Di Balik Ungkapan Penutup Ceramah
Ada kontribusi KH Ahmad Abdul Hamid memopulerkan dua perkataan penutup ceramah.
REPUBLIKA.CO.ID, JAKARTA -- Sebagian umat Islam, khususnya warga Nahdliyin, tidak merasa asing dengan ungkapan “billahit taufiq wal hidayah” dan “wallahul muwaffiq ilaa aqwamit thariq.” Keduanya kerap dijumpai pada bagian akhir ceramah atau surat-menyurat yang bertema keagamaan. Biasanya, ujaran itu disampaikan tepat sebelum salam penutup, baik dalam kesempatan formal maupun informal.
Ternyata, KH Ahmad Abdul Hamid merupakan yang pertama kali memperkenalkan pemakaian dua ujaran tersebut. Pada 1960-an, mubaligh kelahiran Kendal, Jawa Tengah, itu mula-mula menciptakan “billahit taufiq wal hidayah”, sebelum “wallahul muwaffiq ilaa aqwamit thariq.”
Awalnya, para kiai Nahdlatul Ulama (NU) marak menggunakan kalimat tersebut. Lama kelamaan, ungkapan itu kian populer di tengah masyarakat.

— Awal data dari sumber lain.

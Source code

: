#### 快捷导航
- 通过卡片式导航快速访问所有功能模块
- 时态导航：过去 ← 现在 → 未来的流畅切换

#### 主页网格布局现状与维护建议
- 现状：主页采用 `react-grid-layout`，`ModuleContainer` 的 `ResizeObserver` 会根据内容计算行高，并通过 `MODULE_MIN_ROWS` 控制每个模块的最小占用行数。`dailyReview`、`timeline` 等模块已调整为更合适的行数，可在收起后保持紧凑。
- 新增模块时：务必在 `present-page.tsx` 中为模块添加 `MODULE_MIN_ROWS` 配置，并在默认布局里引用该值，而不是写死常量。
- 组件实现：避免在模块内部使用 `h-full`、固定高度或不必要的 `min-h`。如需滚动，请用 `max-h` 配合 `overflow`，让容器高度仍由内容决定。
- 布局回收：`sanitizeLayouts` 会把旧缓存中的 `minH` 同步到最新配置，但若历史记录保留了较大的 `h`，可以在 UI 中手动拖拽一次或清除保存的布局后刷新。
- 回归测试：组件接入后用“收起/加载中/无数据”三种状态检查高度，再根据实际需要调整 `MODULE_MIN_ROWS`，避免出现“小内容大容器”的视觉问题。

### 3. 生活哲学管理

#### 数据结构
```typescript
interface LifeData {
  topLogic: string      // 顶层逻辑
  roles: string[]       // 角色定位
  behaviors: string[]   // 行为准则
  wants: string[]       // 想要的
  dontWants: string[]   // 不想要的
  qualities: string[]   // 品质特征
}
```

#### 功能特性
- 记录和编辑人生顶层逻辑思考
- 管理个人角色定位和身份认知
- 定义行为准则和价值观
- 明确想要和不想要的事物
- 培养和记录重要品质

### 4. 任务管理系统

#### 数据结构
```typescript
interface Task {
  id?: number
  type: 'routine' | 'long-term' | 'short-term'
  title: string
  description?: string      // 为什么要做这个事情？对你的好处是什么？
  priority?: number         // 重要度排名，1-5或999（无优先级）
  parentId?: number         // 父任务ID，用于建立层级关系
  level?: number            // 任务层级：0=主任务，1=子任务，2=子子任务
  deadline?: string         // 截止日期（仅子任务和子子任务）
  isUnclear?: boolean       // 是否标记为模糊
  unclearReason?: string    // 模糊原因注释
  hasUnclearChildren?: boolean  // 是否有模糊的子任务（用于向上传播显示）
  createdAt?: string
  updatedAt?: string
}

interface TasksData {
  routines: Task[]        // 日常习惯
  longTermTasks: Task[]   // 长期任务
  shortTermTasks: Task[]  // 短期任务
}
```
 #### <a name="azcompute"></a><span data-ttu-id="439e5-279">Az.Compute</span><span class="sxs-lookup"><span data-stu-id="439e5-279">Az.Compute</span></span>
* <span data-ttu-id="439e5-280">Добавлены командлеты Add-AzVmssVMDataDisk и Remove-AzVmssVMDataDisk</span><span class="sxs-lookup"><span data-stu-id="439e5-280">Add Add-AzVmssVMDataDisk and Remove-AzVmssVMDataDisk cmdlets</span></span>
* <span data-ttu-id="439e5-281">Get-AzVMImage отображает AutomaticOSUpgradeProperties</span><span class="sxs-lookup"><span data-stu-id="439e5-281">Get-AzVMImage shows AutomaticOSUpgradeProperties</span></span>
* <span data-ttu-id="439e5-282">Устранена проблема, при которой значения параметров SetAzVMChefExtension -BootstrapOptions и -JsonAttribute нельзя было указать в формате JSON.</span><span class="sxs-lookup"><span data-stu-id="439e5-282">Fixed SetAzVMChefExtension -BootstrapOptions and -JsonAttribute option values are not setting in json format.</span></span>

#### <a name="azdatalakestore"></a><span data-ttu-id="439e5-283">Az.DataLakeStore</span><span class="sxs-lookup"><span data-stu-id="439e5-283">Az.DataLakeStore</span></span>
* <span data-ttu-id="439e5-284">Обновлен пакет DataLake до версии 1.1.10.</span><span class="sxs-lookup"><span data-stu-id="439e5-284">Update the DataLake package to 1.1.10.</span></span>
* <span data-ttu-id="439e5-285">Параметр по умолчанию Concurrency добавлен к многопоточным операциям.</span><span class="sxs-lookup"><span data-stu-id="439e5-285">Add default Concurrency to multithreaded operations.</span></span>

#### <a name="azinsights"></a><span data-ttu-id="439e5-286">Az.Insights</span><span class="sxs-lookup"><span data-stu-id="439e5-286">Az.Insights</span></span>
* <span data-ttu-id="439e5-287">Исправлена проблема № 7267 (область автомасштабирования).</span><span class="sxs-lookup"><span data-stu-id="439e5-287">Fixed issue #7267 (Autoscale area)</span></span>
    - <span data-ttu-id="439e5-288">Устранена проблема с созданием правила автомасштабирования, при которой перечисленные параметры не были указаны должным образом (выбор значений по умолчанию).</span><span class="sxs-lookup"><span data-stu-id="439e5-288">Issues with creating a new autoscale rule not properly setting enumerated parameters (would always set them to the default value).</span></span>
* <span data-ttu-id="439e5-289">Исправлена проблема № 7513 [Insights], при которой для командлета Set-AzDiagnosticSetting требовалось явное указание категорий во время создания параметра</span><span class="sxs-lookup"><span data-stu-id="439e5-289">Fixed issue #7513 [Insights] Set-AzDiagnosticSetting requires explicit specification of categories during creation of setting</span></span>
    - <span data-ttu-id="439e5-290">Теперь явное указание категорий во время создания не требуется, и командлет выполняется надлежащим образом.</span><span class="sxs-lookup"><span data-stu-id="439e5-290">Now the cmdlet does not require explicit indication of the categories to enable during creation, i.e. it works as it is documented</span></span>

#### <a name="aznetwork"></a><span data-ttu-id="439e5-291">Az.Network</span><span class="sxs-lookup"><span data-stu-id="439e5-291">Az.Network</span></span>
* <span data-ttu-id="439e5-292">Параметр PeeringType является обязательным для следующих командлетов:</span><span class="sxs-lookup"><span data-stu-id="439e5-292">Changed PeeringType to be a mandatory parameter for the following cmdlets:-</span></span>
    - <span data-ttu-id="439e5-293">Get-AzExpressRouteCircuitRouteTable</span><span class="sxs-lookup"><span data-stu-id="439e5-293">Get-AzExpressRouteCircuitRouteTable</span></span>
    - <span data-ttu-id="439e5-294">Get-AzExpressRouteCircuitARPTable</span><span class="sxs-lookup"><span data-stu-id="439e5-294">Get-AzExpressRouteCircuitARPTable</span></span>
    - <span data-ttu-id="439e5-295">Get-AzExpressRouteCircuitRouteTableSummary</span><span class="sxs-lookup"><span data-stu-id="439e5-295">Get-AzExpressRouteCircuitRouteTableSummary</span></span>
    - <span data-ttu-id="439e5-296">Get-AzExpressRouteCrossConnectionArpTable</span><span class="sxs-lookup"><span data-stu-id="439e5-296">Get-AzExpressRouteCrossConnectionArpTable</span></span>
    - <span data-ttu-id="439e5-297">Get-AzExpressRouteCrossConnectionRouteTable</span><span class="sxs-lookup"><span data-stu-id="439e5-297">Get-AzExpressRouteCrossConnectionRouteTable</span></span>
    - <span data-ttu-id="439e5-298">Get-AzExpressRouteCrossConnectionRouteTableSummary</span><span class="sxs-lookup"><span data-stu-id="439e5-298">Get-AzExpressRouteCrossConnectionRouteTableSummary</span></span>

Bahkan, tak sedikit pejabat negara yang menutup pidatonya dengan perkataan tersebut.
Akhirnya, Kiai Ahmad menggagas ungkapan lainnya, yakni “wallahul muwaffiq ilaa aqwamit thariq.” Kata-kata itu dirasakan cukup sulit untuk ditirukan kalangan non-Nahdliyin.
Baginya, penggunaan kalimat penutup itu dirasakan perlu untuk menjadi ciri khas kiai dan warga NU. Secara kebahasaan, kalimat tersebut berarti ‘Dan Allah adalah Zat yang memberikan petunjuk ke jalan yang selurus-lurusnya.” Hingga saat ini, ide sang alim kelahiran tahun 1915 itu terus menjadi kalimat penutup salam ala Nahdliyin.
Kreativitas Kiai Ahmad tidak hanya di sana. Sebab, dirinya masyhur dengan reputasi keilmuannya, termasuk dalam berkarya. Di sepanjang hayatnya, ia telah menghasilkan banyak kitab, baik dalam bahasa Indonesia, Jawa, maupun Sunda. Mayoritasnya menggunakan aksara Arab-Pegon. Di samping menulis langsung, ia juga tak jarang menerjemahkan berbagai kitab dari bahasa Arab.
Di antara karya-karyanya adalah I’anatul Muhtaj fi Qisshati al-Isra’ wal Mi’raj; Risalatun Nisa’- Risalah al-Huquq al-Zaujain; Tashilut Thariq; dan Fasholatan Jawa.
Selanjutnya, ada pula Fasholatan Sunda, Sabilul Munji Fi Tarjamati Maulid al-Barzanji, Risalatus Shiyam, serta Terjemah Yasin, Waqi’ah dan al-Mulk. Secara khusus, sang kiai juga mengarang Miftahud Da’wah Wat-Ta’lim. Buku yang terdiri atas dua jilid itu berisi beberapa tema pembelaan terhadap amaliah Nahdliyin, semisal tahlil, tawassul, ziarah kubur, talqin, dan sebagainya.
Buah tangan ulama tersebut sangat digemari masyarakat. Hal itu terbukti dengan kesuksesan pihak yang menerbitkan bukunya. Ambil contoh, PT Karya Toha Putra, yang terkenal sebagai penerbit buku tuntunan shalat hingga puluhan juta eksemplar. Pada mulanya, perusahaan itu mencetak dan menyalurkan buku Yasin Tahlil karya sang alim yang pernah berguru selama empat tahun di Makkah al-Mukarramah itu.
KH Ahmad Abdul Hamid wafat pada 16 Syawal 1418 H, bertepatan dengan 14 Februari 1998. Kepergiannya meninggalkan duka bagi Muslimin, khususnya Jam’iyah NU. Lautan manusia mengiringi pemakaman sang pengasuh Pondok Pesantren al-Hidayah Kendal itu.